The first half of the trail is a pretty mellow trek along dry, stable ground. It has great views, an easy to locate path, and a good amount of shade to keep cool. Surprisingly, there aren’t a lot of steep drop-offs and narrow paths like Ka’au Crater has. Since our friend had told us there was a bamboo forest, the entire time we were hiking we just kept thinking “I wonder where the bamboo is?” Little did we know that there is no bamboo forest on this trail.
After the first section of trail is complete, you’ll find yourself standing at the bottom of the climb up. From a distance, we stopped and just starred at it for a few moments trying to take it all in. It looked as if it ascending straight up. This section is very steep, very muddy and slippery, and will require the use of ropes, which are provided. It half reminded me of the steps along Kuli’ou’ou Ridge and half of Koko Head for its steepness near the top.
Once you finally finish the climb, you can enjoy the beautiful view. It’s almost an identical view to Kuli’ou’ou Ridge (since it ends on the same ridge line), but a much more intense method of reaching it.

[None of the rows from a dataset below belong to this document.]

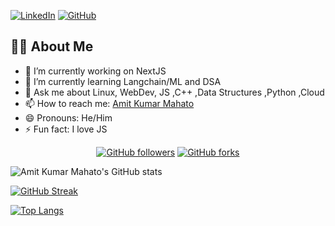 <link rel="stylesheet" href="https://cdnjs.cloudflare.com/ajax/libs/font-awesome/5.15.3/css/all.min.css" />

[![LinkedIn](https://img.shields.io/badge/LinkedIn-0077B5?style=for-the-badge&logo=linkedin&logoColor=white&logoWidth=20)](https://www.linkedin.com/in/amit-kumar-mahato-751bb61b6/)
[![GitHub](https://img.shields.io/badge/GitHub-181717?style=for-the-badge&logo=github&logoColor=white)](https://github.com/weaponxwolf)

## 🙋‍♂️ About Me

- 🔭 I’m currently working on NextJS
- 🌱 I’m currently learning Langchain/ML and DSA
- 💬 Ask me about Linux, WebDev, JS ,C++ ,Data Structures ,Python ,Cloud
- 📫 How to reach me: <a href="https://www.linkedin.com/in/amit-kumar-mahato-751bb61b6/">Amit Kumar Mahato</a>
- 😄 Pronouns: He/Him
- ⚡ Fun fact: I love JS

<div style="text-align: center;">

[![GitHub followers](https://img.shields.io/github/followers/weaponxwolf?label=Followers&style=social)](https://github.com/weaponxwolf)
[![GitHub forks](https://img.shields.io/github/forks/weaponxwolf/weaponxwolf?style=social)](https://github.com/weaponxwolf/weaponxwolf/network/members)

</div>

![Amit Kumar Mahato's GitHub stats](https://github-readme-stats.vercel.app/api?username=weaponxwolf&show_icons=true&theme=radical&hide=stars)

[![GitHub Streak](https://github-readme-streak-stats.herokuapp.com/?user=weaponxwolf&currStreakNum=2FD3EB&fire=pink&sideLabels=F00&theme=nightowl)](https://git.io/streak-stats)

[![Top Langs](https://github-readme-stats.vercel.app/api/top-langs/?username=weaponxwolf&layout=compact)](https://github.com/anuraghazra/github-readme-stats)

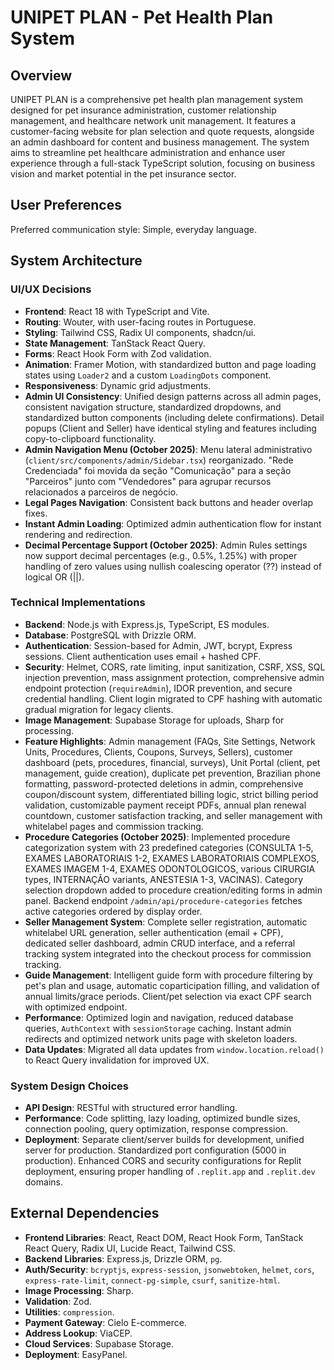 # UNIPET PLAN - Pet Health Plan System

## Overview
UNIPET PLAN is a comprehensive pet health plan management system designed for pet insurance administration, customer relationship management, and healthcare network unit management. It features a customer-facing website for plan selection and quote requests, alongside an admin dashboard for content and business management. The system aims to streamline pet healthcare administration and enhance user experience through a full-stack TypeScript solution, focusing on business vision and market potential in the pet insurance sector.

## User Preferences
Preferred communication style: Simple, everyday language.

## System Architecture

### UI/UX Decisions
-   **Frontend**: React 18 with TypeScript and Vite.
-   **Routing**: Wouter, with user-facing routes in Portuguese.
-   **Styling**: Tailwind CSS, Radix UI components, shadcn/ui.
-   **State Management**: TanStack React Query.
-   **Forms**: React Hook Form with Zod validation.
-   **Animation**: Framer Motion, with standardized button and page loading states using `Loader2` and a custom `LoadingDots` component.
-   **Responsiveness**: Dynamic grid adjustments.
-   **Admin UI Consistency**: Unified design patterns across all admin pages, consistent navigation structure, standardized dropdowns, and standardized button components (including delete confirmations). Detail popups (Client and Seller) have identical styling and features including copy-to-clipboard functionality.
-   **Admin Navigation Menu (October 2025)**: Menu lateral administrativo (`client/src/components/admin/Sidebar.tsx`) reorganizado. "Rede Credenciada" foi movida da seção "Comunicação" para a seção "Parceiros" junto com "Vendedores" para agrupar recursos relacionados a parceiros de negócio.
-   **Legal Pages Navigation**: Consistent back buttons and header overlap fixes.
-   **Instant Admin Loading**: Optimized admin authentication flow for instant rendering and redirection.
-   **Decimal Percentage Support (October 2025)**: Admin Rules settings now support decimal percentages (e.g., 0.5%, 1.25%) with proper handling of zero values using nullish coalescing operator (??) instead of logical OR (||).

### Technical Implementations
-   **Backend**: Node.js with Express.js, TypeScript, ES modules.
-   **Database**: PostgreSQL with Drizzle ORM.
-   **Authentication**: Session-based for Admin, JWT, bcrypt, Express sessions. Client authentication uses email + hashed CPF.
-   **Security**: Helmet, CORS, rate limiting, input sanitization, CSRF, XSS, SQL injection prevention, mass assignment protection, comprehensive admin endpoint protection (`requireAdmin`), IDOR prevention, and secure credential handling. Client login migrated to CPF hashing with automatic gradual migration for legacy clients.
-   **Image Management**: Supabase Storage for uploads, Sharp for processing.
-   **Feature Highlights**: Admin management (FAQs, Site Settings, Network Units, Procedures, Clients, Coupons, Surveys, Sellers), customer dashboard (pets, procedures, financial, surveys), Unit Portal (client, pet management, guide creation), duplicate pet prevention, Brazilian phone formatting, password-protected deletions in admin, comprehensive coupon/discount system, differentiated billing logic, strict billing period validation, customizable payment receipt PDFs, annual plan renewal countdown, customer satisfaction tracking, and seller management with whitelabel pages and commission tracking.
-   **Procedure Categories (October 2025)**: Implemented procedure categorization system with 23 predefined categories (CONSULTA 1-5, EXAMES LABORATORIAIS 1-2, EXAMES LABORATORIAIS COMPLEXOS, EXAMES IMAGEM 1-4, EXAMES ODONTOLOGICOS, various CIRURGIA types, INTERNAÇÃO variants, ANESTESIA 1-3, VACINAS). Category selection dropdown added to procedure creation/editing forms in admin panel. Backend endpoint `/admin/api/procedure-categories` fetches active categories ordered by display order.
-   **Seller Management System**: Complete seller registration, automatic whitelabel URL generation, seller authentication (email + CPF), dedicated seller dashboard, admin CRUD interface, and a referral tracking system integrated into the checkout process for commission tracking.
-   **Guide Management**: Intelligent guide form with procedure filtering by pet's plan and usage, automatic coparticipation filling, and validation of annual limits/grace periods. Client/pet selection via exact CPF search with optimized endpoint.
-   **Performance**: Optimized login and navigation, reduced database queries, `AuthContext` with `sessionStorage` caching. Instant admin redirects and optimized network units page with skeleton loaders.
-   **Data Updates**: Migrated all data updates from `window.location.reload()` to React Query invalidation for improved UX.

### System Design Choices
-   **API Design**: RESTful with structured error handling.
-   **Performance**: Code splitting, lazy loading, optimized bundle sizes, connection pooling, query optimization, response compression.
-   **Deployment**: Separate client/server builds for development, unified server for production. Standardized port configuration (5000 in production). Enhanced CORS and security configurations for Replit deployment, ensuring proper handling of `.replit.app` and `.replit.dev` domains.

## External Dependencies

-   **Frontend Libraries**: React, React DOM, React Hook Form, TanStack React Query, Radix UI, Lucide React, Tailwind CSS.
-   **Backend Libraries**: Express.js, Drizzle ORM, `pg`.
-   **Auth/Security**: `bcryptjs`, `express-session`, `jsonwebtoken`, `helmet`, `cors`, `express-rate-limit`, `connect-pg-simple`, `csurf`, `sanitize-html`.
-   **Image Processing**: Sharp.
-   **Validation**: Zod.
-   **Utilities**: `compression`.
-   **Payment Gateway**: Cielo E-commerce.
-   **Address Lookup**: ViaCEP.
-   **Cloud Services**: Supabase Storage.
-   **Deployment**: EasyPanel.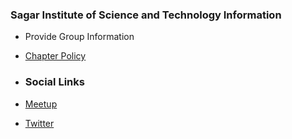 ### Sagar Institute of Science and Technology Information
* Provide Group Information 
* [Chapter Policy](https://owasp.org/www-policy/operational/chapters)

* ### Social Links
* [Meetup](https://www.meetup.com/owasp-sagar-institute-of-science-and-technology-chapter/)
* [Twitter](#)



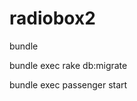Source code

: radiobox2
=========

bundle

bundle exec rake db:migrate

<!--bundle exec rails s puma-->
bundle exec passenger start
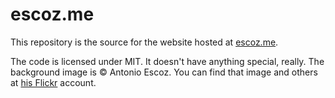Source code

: escoz.me
========

This repository is the source for the website hosted at [escoz.me][].

The code is licensed under MIT. It doesn't have anything special, really.
The background image is &copy; Antonio Escoz.
You can find that image and others at [his Flickr][aescoz] account.

  [escoz.me]: http://escoz.me
  [aescoz]: http://flickr.com/aescoz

Climbing back down can be a pain, so take your time and be very careful. Definitely use the ropes when they are provided.
Elevation: 1,700 ft
Length of hike: The trail is 7 miles, round-trip. It will take between 3 and 4 hours to hike, depending on your conditioning and how often you stop (or slip).

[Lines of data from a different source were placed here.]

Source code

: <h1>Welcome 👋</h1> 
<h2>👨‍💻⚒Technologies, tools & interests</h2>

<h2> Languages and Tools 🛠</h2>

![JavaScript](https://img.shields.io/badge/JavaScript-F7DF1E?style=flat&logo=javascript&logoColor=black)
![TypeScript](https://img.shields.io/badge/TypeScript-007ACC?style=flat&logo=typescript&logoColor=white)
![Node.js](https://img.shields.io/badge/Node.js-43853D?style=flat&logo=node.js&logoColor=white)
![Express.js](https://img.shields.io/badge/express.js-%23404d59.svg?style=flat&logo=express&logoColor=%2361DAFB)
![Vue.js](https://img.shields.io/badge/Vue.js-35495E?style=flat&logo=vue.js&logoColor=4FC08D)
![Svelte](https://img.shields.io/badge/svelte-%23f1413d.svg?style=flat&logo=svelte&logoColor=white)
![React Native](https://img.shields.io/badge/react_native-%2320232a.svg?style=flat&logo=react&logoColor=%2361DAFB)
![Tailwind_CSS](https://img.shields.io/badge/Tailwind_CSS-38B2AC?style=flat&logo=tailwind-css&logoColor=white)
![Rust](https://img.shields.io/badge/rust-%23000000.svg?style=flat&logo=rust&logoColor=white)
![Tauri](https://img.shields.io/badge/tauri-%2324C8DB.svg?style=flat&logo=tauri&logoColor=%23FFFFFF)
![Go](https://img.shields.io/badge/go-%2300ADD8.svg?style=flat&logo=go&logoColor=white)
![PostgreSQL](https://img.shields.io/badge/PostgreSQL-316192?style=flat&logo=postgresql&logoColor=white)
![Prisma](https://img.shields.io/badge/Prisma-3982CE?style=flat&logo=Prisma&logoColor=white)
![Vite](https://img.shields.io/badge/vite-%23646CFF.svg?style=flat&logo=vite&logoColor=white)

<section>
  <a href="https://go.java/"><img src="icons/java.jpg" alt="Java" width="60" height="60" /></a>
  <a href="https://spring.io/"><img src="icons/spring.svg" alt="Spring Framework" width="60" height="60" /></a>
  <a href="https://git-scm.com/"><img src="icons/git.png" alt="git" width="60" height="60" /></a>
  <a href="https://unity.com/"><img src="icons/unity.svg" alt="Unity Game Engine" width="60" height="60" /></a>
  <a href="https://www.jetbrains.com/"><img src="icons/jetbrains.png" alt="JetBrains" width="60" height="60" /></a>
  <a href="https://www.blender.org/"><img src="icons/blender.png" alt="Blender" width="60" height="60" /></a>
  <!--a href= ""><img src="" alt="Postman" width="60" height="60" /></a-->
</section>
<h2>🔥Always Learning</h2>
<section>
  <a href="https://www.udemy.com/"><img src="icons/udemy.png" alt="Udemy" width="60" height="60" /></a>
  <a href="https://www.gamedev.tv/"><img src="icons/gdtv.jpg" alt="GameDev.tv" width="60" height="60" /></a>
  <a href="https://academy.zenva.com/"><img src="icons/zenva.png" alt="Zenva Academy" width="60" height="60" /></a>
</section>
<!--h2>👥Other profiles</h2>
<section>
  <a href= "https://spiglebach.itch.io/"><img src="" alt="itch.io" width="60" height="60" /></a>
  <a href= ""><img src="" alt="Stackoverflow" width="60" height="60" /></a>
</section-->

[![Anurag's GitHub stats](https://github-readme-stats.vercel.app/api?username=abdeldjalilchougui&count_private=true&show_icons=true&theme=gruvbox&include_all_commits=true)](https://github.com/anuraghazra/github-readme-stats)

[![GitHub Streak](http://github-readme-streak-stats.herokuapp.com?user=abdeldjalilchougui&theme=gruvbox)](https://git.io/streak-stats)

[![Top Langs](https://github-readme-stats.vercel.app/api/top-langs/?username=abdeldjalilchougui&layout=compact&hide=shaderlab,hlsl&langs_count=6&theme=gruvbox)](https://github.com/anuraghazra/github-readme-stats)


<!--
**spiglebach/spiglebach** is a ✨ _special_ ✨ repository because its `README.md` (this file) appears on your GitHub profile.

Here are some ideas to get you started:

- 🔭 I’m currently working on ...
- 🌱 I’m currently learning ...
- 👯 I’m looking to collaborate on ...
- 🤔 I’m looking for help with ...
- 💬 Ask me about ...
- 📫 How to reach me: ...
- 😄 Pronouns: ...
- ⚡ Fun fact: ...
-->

Best time to go: Early on a clear day. Many hikers are disappointed when finishing the hike and unable to see the magnificent views due to the ridge being surrounded by a cloud of mist. Although there is a lot of shade, this is a pretty tough hike for most people and it takes awhile to complete; try to get there early in an attempt to beat as much heat as possible.
Worst time to go: On a wet day. This trail can be slippery on dry days; it can be a disaster on wet days. If it just rained, don’t do this trail.
To gain entry: The trailhead is located within the Hawaii Loa gated community. Stop at the guard shack on the way in. In order to gain access, the driver of the vehicle **MUST** have either a Hawaii state ID/drivers license or a military ID. All other vehicle occupants don’t need to present ID, but will have to sign a liability waiver.